# WHAT IS EXPECTED
Return verbatim the line containing "프레임워크와 라이브러리의 등장" together with all lines that follow it, through the end of the records.

━━━━━━━━━━━━━━━━━━━━

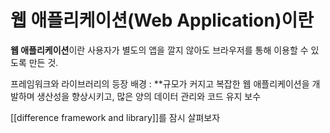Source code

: ---
---


  
# 웹 애플리케이션(Web Application)이란
**웹 애플리케이션**이란 사용자가 별도의 앱을 깔지 않아도 브라우저를 통해 이용할 수 있도록 만든 것. 

프레임워크와 라이브러리의 등장 배경 :  **규모가 커지고 복잡한 웹 애플리케이션을 개발하며 생산성을 향상시키고, 많은 양의 데이터 관리와 코드 유지 보수


[[difference framework and library]]를 잠시 살펴보자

━━━━━━━━━━━━━━━━━━━━

# OUTPUT FOR THIS TASK
프레임워크와 라이브러리의 등장 배경 :  **규모가 커지고 복잡한 웹 애플리케이션을 개발하며 생산성을 향상시키고, 많은 양의 데이터 관리와 코드 유지 보수


[[difference framework and library]]를 잠시 살펴보자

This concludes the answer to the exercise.